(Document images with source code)
┄┄┄┄┄┄┄┄┄┄┄┄┄┄┄┄┄┄┄┄

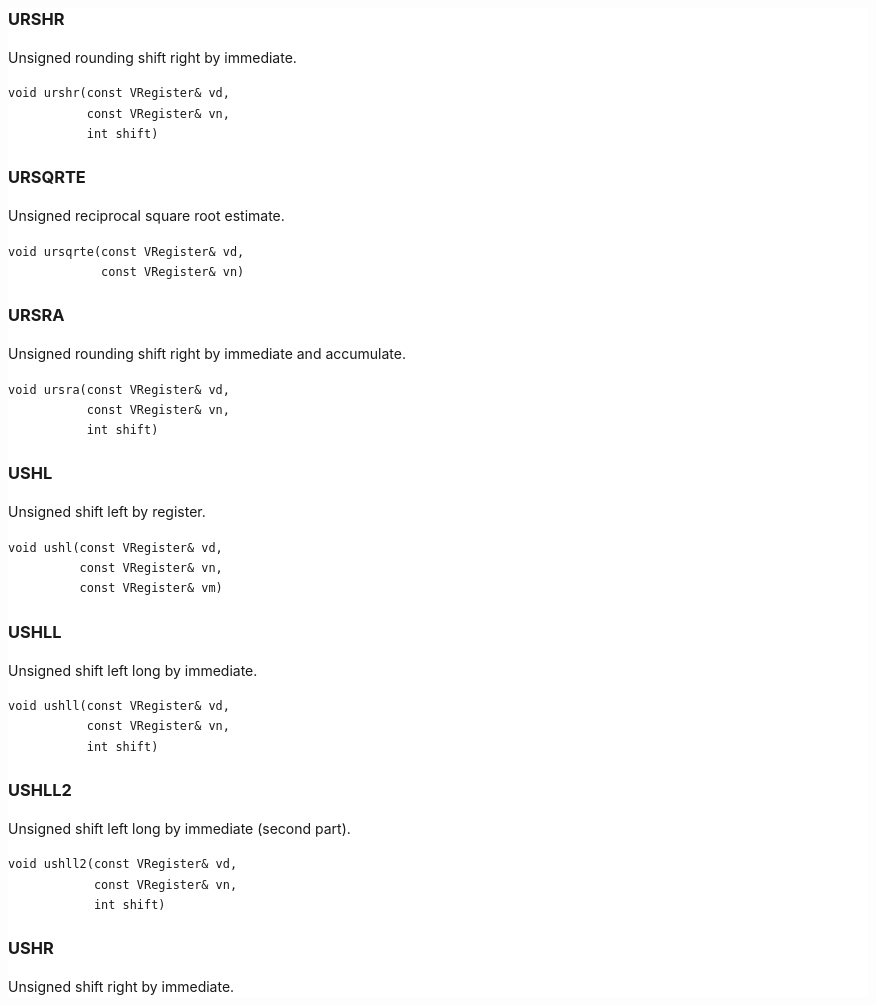 
### URSHR ###

Unsigned rounding shift right by immediate.

    void urshr(const VRegister& vd,
               const VRegister& vn,
               int shift)


### URSQRTE ###

Unsigned reciprocal square root estimate.

    void ursqrte(const VRegister& vd,
                 const VRegister& vn)


### URSRA ###

Unsigned rounding shift right by immediate and accumulate.

    void ursra(const VRegister& vd,
               const VRegister& vn,
               int shift)


### USHL ###

Unsigned shift left by register.

    void ushl(const VRegister& vd,
              const VRegister& vn,
              const VRegister& vm)


### USHLL ###

Unsigned shift left long by immediate.

    void ushll(const VRegister& vd,
               const VRegister& vn,
               int shift)


### USHLL2 ###

Unsigned shift left long by immediate (second part).

    void ushll2(const VRegister& vd,
                const VRegister& vn,
                int shift)


### USHR ###

Unsigned shift right by immediate.
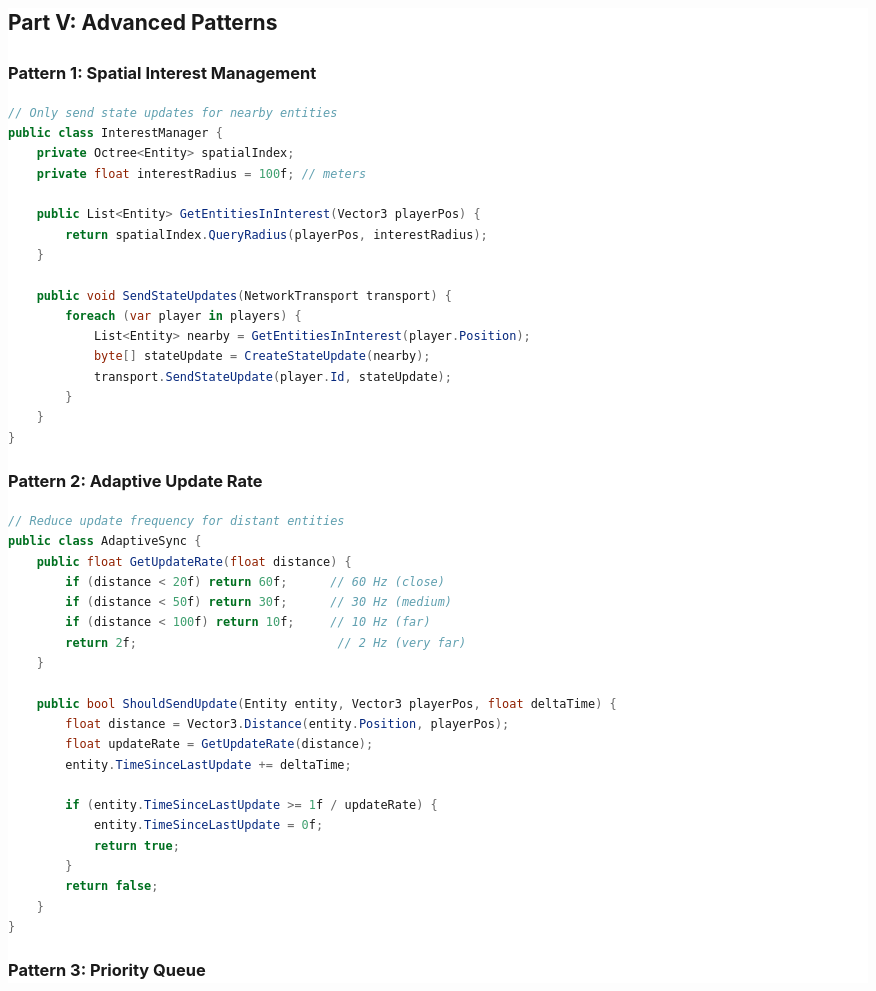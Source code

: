 
## Part V: Advanced Patterns

### Pattern 1: Spatial Interest Management

```csharp
// Only send state updates for nearby entities
public class InterestManager {
    private Octree<Entity> spatialIndex;
    private float interestRadius = 100f; // meters
    
    public List<Entity> GetEntitiesInInterest(Vector3 playerPos) {
        return spatialIndex.QueryRadius(playerPos, interestRadius);
    }
    
    public void SendStateUpdates(NetworkTransport transport) {
        foreach (var player in players) {
            List<Entity> nearby = GetEntitiesInInterest(player.Position);
            byte[] stateUpdate = CreateStateUpdate(nearby);
            transport.SendStateUpdate(player.Id, stateUpdate);
        }
    }
}
```

### Pattern 2: Adaptive Update Rate

```csharp
// Reduce update frequency for distant entities
public class AdaptiveSync {
    public float GetUpdateRate(float distance) {
        if (distance < 20f) return 60f;      // 60 Hz (close)
        if (distance < 50f) return 30f;      // 30 Hz (medium)
        if (distance < 100f) return 10f;     // 10 Hz (far)
        return 2f;                            // 2 Hz (very far)
    }
    
    public bool ShouldSendUpdate(Entity entity, Vector3 playerPos, float deltaTime) {
        float distance = Vector3.Distance(entity.Position, playerPos);
        float updateRate = GetUpdateRate(distance);
        entity.TimeSinceLastUpdate += deltaTime;
        
        if (entity.TimeSinceLastUpdate >= 1f / updateRate) {
            entity.TimeSinceLastUpdate = 0f;
            return true;
        }
        return false;
    }
}
```

### Pattern 3: Priority Queue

┄┄┄┄┄┄┄┄┄┄┄┄┄┄┄┄┄┄┄┄

Problem details: If a line above holds "class", count it; say how many such lines there are and nothing else.

Answer below: 2